As IRS Commissioner Douglas Shulman prepares to depart in November, major legislative uncertainties face the agency as well as practitioners and taxpayers heading into 2013. Among them are the many tax provisions set to expire, including the alternative minimum tax and rate structure, which could cause major operational concerns during fling season, according to Marc Gerson, former majority tax counsel to the House Committee on Ways and Means.

The earliest these provisions could be extended is in the lame duck session after the election, and thus the IRS will be inundated with customer service requests, Gerson indicated. Overall, the uncertainty of tax legislation, along with the replacement of a commissioner, will only heighten the difficulties facing the IRS in 2013.

“There are so many provisions that either expired last year or are expiring that taxpayers and the IRS together are wondering if in fact they will be extended in a lame duck session,” he said. “A lot depends on the outcome of the election.”

Uncertainty pervades the tax landscape, as it includes important provisions that may be extended, that may fail to be extended, or the 21 Affordable Care Act provisions that may or may not be repealed. Among them are the estate tax rates, the R&D credit, the sales tax deduction, the AMT patch, and the Bush tax cuts, including capital gains and dividend rates. 

“We’ve seen some efforts to address these in 2012,” said Gerson. “For example, the Senate Finance Committee reported out a bill in late July, and the House did as part of its pre-August recess activity. Now the question is how does Congress address this large agenda of outstanding items?”

“Given the uncertainty, it’s hard for both individual and corporate taxpayers to plan for or know what to do,” Gerson added.

“We were in kind of the same situation at the end of 2010, and at that point legislation was passed that gave us essentially a two-year extension of the Bush tax cuts. We can look to that as a potential model. I would hope that it is the model, but there may be a shorter term solution,” he said.

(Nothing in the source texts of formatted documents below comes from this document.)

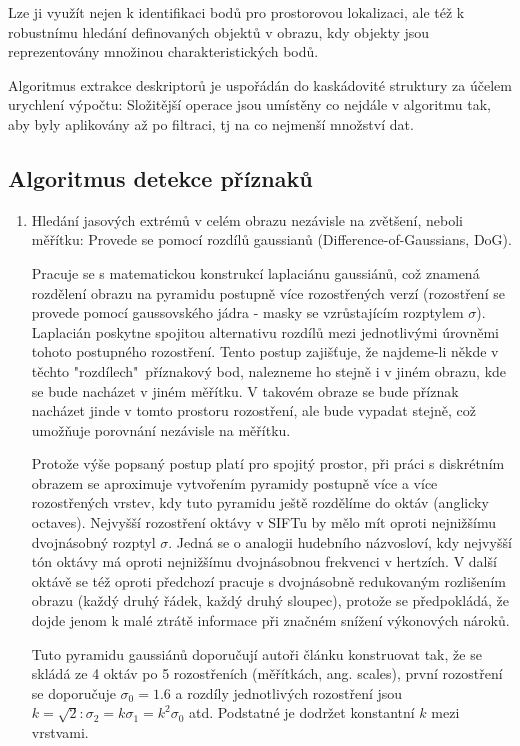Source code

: 	Lze ji využít nejen k identifikaci bodů pro prostorovou lokalizaci, ale též k robustnímu hledání definovaných objektů v obrazu, kdy objekty jsou reprezentovány množinou charakteristických bodů.
	
	Algoritmus extrakce deskriptorů je uspořádán do kaskádovité struktury  za účelem urychlení výpočtu: Složitější operace jsou umístěny co  nejdále v algoritmu tak, aby byly aplikovány až po filtraci, tj na co nejmenší množství dat.
	
	\subsection{Algoritmus detekce příznaků}
	
	\begin{enumerate}
		\item Hledání jasových extrémů v celém obrazu nezávisle na zvětšení, neboli měřítku: Provede se pomocí rozdílů gaussianů (Difference-of-Gaussians, DoG).
			
			Pracuje se s matematickou konstrukcí laplaciánu gaussiánů, což znamená rozdělení obrazu na pyramidu postupně více rozostřených verzí (rozostření se provede pomocí gaussovského jádra - masky se vzrůstajícím rozptylem $\sigma{}$). Laplacián poskytne spojitou alternativu rozdílů mezi jednotlivými úrovněmi tohoto postupného rozostření. Tento postup zajišťuje, že najdeme-li někde v těchto "rozdílech"\ příznakový bod, nalezneme ho stejně i v jiném obrazu, kde se bude nacházet v jiném měřítku. V takovém obraze se bude příznak nacházet jinde v tomto prostoru rozostření, ale bude vypadat stejně, což umožňuje porovnání nezávisle na měřítku.
			
			Protože výše popsaný postup platí pro spojitý prostor, při práci s diskrétním obrazem se aproximuje vytvořením pyramidy postupně více a více rozostřených vrstev, kdy tuto pyramidu ještě rozdělíme do oktáv (anglicky octaves). Nejvyšší rozostření oktávy v SIFTu by mělo mít oproti nejnižšímu dvojnásobný rozptyl $\sigma$. Jedná se o analogii hudebního názvosloví, kdy nejvyšší tón oktávy má oproti nejnižšímu dvojnásobnou frekvenci v hertzích. V další oktávě se též oproti předchozí pracuje s dvojnásobně redukovaným rozlišením obrazu (každý druhý řádek, každý druhý sloupec), protože se předpokládá, že dojde jenom k malé ztrátě informace při značném snížení výkonových nároků.
			
			Tuto pyramidu gaussiánů doporučují autoři článku \cite{lowe2004distinctive} konstruovat tak, že se skládá ze 4 oktáv po 5 rozostřeních (měřítkách, ang. scales), první rozostření se doporučuje $\sigma_0 = 1.6$ a rozdíly jednotlivých rozostření jsou $k=\sqrt{2}: \sigma_2 = k \sigma_1 = k^2 \sigma_0$ atd. Podstatné je dodržet konstantní $k$ mezi vrstvami.
			

\end{enumerate}
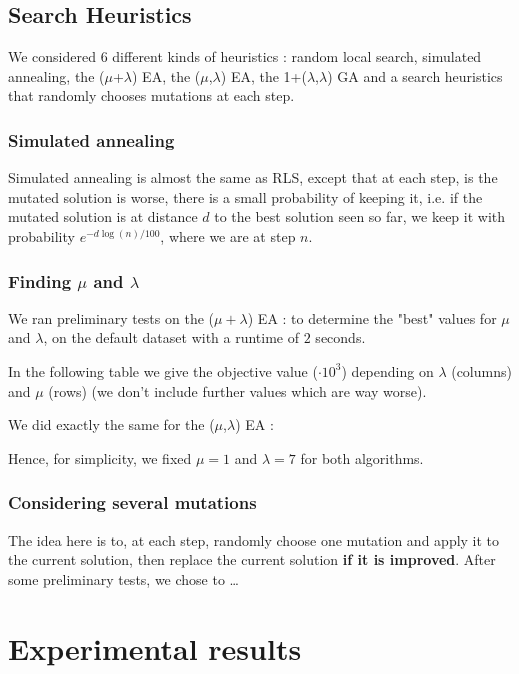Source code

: \documentclass[a4paper]{article}
\begin{document}
\subsection{Search Heuristics}
We considered 6 different kinds of heuristics : random local search, simulated annealing, the ($\mu$+$\lambda$) EA, the ($\mu$,$\lambda$) EA, the 1+($\lambda$,$\lambda$) GA and a search heuristics that randomly chooses mutations at each step.
\subsubsection{Simulated annealing}
Simulated annealing is almost the same as RLS, except that at each step, is the mutated solution is worse, there is a small probability of keeping it, i.e. if the mutated solution is at distance $d$ to the best solution seen so far, we keep it with probability $e^{-d\log(n)/100}$, where we are at step $n$.

\subsubsection{Finding $\mu$ and $\lambda$}
We ran preliminary tests on the ($\mu + \lambda$) EA : to determine the "best" values for $\mu$ and $\lambda$, on the default dataset with a runtime of $2$ seconds.

In the following table we give the objective value ($\cdot 10^3$) depending on $\lambda$ (columns) and $\mu$ (rows) (we don't include further values which are way worse). 

\begin{center}
\end{center}

We did exactly the same for the ($\mu$,$\lambda$) EA :


\begin{center}
\end{center}

Hence, for simplicity, we fixed $\mu=1$ and $\lambda=7$ for both algorithms.

\subsubsection{Considering several mutations}
The idea here is to, at each step, randomly choose one mutation and apply it to the current solution, then replace the current solution \textbf{if it is improved}. After some preliminary tests, we chose to …
\section{Experimental results}
\end{document}
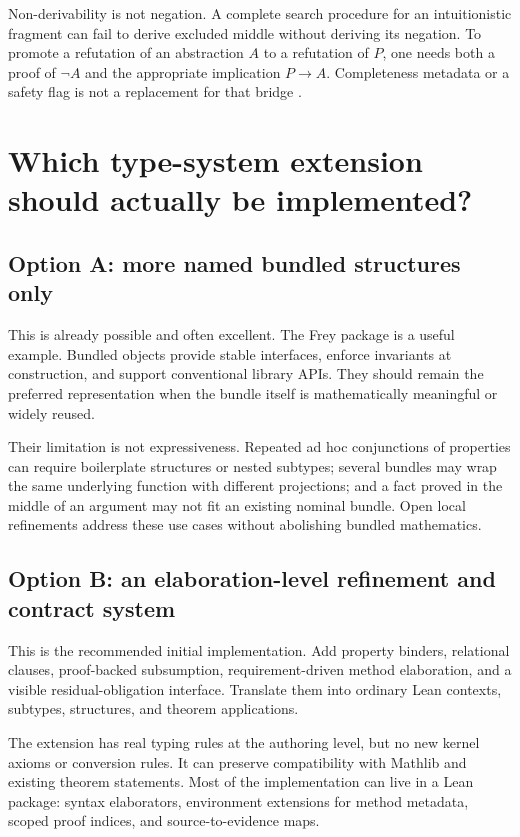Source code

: \documentclass[11pt,a4paper]{article}
\theoremstyle{definition}
\begin{document}
Non-derivability is not negation. A complete search procedure for an
intuitionistic fragment can fail to derive excluded middle without deriving
its negation. To promote a refutation of an abstraction $A$ to a refutation of
$P$, one needs both a proof of $\neg A$ and the appropriate implication
$P\to A$. Completeness metadata or a safety flag is not a replacement for that
bridge \cite{round2a,round2b}.

\section{Which type-system extension should actually be implemented?}\label{sec:extensions}
\subsection{Option A: more named bundled structures only}
This is already possible and often excellent. The Frey package is a useful
example. Bundled objects provide stable interfaces, enforce invariants at
construction, and support conventional library APIs. They should remain the
preferred representation when the bundle itself is mathematically meaningful
or widely reused.

Their limitation is not expressiveness. Repeated ad hoc conjunctions of
properties can require boilerplate structures or nested subtypes; several
bundles may wrap the same underlying function with different projections;
and a fact proved in the middle of an argument may not fit an existing nominal
bundle. Open local refinements address these use cases without abolishing
bundled mathematics.

\subsection{Option B: an elaboration-level refinement and contract system}
This is the recommended initial implementation. Add property binders,
relational clauses, proof-backed subsumption, requirement-driven method
elaboration, and a visible residual-obligation interface. Translate them into
ordinary Lean contexts, subtypes, structures, and theorem applications.

The extension has real typing rules at the authoring level, but no new kernel
axioms or conversion rules. It can preserve compatibility with Mathlib and
existing theorem statements. Most of the implementation can live in a Lean
package: syntax elaborators, environment extensions for method metadata,
scoped proof indices, and source-to-evidence maps.
\end{document}
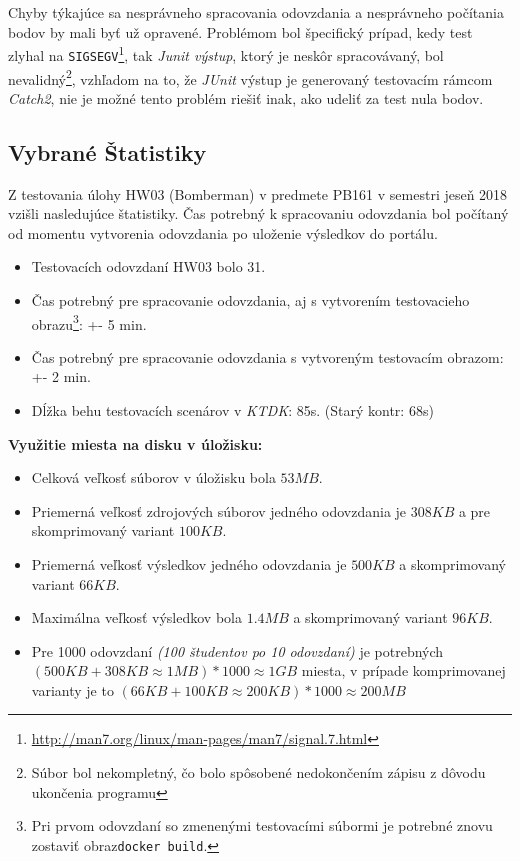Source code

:\documentclass[
  digital, %
  twoside, %
  table,   %
  lof,     %
  lot,     %
]{fithesis3}
\begin{document}
Chyby týkajúce sa nesprávneho spracovania odovzdania a nesprávneho počítania bodov by mali byť už opravené. Problémom bol špecifický prípad, kedy test zlyhal na \texttt{SIGSEGV}\footnote{\url{http://man7.org/linux/man-pages/man7/signal.7.html}}, tak \emph{Junit výstup}, ktorý je neskôr spracovávaný, bol nevalidný\footnote{Súbor bol nekompletný, čo bolo spôsobené nedokončením zápisu z dôvodu ukončenia programu}, vzhľadom na to, že \emph{JUnit} výstup je generovaný testovacím rámcom \emph{Catch2}, nie je možné tento problém riešiť inak, ako udeliť za test nula bodov. 



\subsection{Vybrané Štatistiky}

Z testovania úlohy HW03 (Bomberman) v predmete PB161 v semestri jeseň 2018 vzišli nasledujúce štatistiky.
Čas potrebný k spracovaniu odovzdania bol počítaný od momentu vytvorenia odovzdania po uloženie výsledkov do portálu.

\begin{itemize}
    \item Testovacích odovzdaní HW03 bolo 31. 
    \item Čas potrebný pre spracovanie odovzdania, aj s vytvorením testovacieho obrazu\footnote{Pri prvom odovzdaní so zmenenými testovacími súbormi je potrebné znovu zostaviť obraz\texttt{docker build}.}: +- 5 min.
    \item Čas potrebný pre spracovanie odovzdania s vytvoreným testovacím obrazom: +- 2 min.
    \item Dĺžka behu testovacích scenárov v \emph{KTDK}: 85s. (Starý kontr: 68s)
\end{itemize}

\textbf{Využitie miesta na disku v úložisku:}

\begin{itemize}
    \item Celková veľkosť súborov v úložisku bola $53MB$.
    \item Priemerná veľkosť zdrojových súborov jedného odovzdania je $308KB$ a pre skomprimovaný variant $100KB$.
    \item Priemerná veľkosť výsledkov jedného odovzdania je $500KB$ a skomprimovaný variant $66 KB$.
    \item Maximálna veľkosť výsledkov bola $1.4MB$ a skomprimovaný variant $96KB$.
    \item Pre 1000 odovzdaní \emph{(100 študentov po 10 odovzdaní)} je potrebných $(500 KB + 308KB \approx 1MB) * 1000 \approx 1 GB$ miesta, v prípade komprimovanej varianty je to $(66KB + 100KB \approx 200KB) * 1000 \approx 200MB$
\end{itemize}
\end{document}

“It would be very unfortunate if this were delayed due to rancor following the election,” Gerson noted. “It might take a while to step back after the election and decide strategically what to do by the end of the year. For both parties the priority is on not increasing taxes, but it’s a question of what taxpayers they have in mind.”

Given the large number of expired or expiring provisions, it’s already challenging for the IRS even if the commissioner were remaining in place, Gerson observed. “There are so many administrative and implementation concerns for the IRS. They face the same uncertainties as to what will be in place. Individual rates are such a fundamental core component of the Code, so the uncertainty creates implementation and operational issues. There’s not a lot of time.”

Rate changes are the main concern regarding year-end expiration, agreed Doug Bekker, a tax partner at the Grand Rapids, Mich., office of BDO USA. “The capital gains rate and the dividend rate are currently tied to each other,” he said.

Dividends will be taxed at the same rate as ordinary income, while the maximum rate on capital gains would rise from 15 to 20 percent.

“Potentially, in January 2013, dividends received by individuals in the top bracket could go up to as much as 39.6 percent, plus the new Medicare tax on investment income could add another 3.8 percent,” said Bekker. “The combined rate would equal 43.4 percent, almost triple the current rate on dividends.”

As a result, he noted, “We’re seeing a lot of privately held corporations doing dividend planning. If they are otherwise contemplating paying dividends in the next few years, they’re looking to accelerate into 2012 to take advantage of the lower rate.”

The same is true for capital gains planning, with a new rate (including the 3.8 percent Medicare tax) at 23.8 percent, 8.8 percent higher than the current 15 percent rate. “This means that our tax planning becomes the opposite of what we normally do, since we’re not looking to defer income to future years, but we are trying to accelerate income,” said Bekker.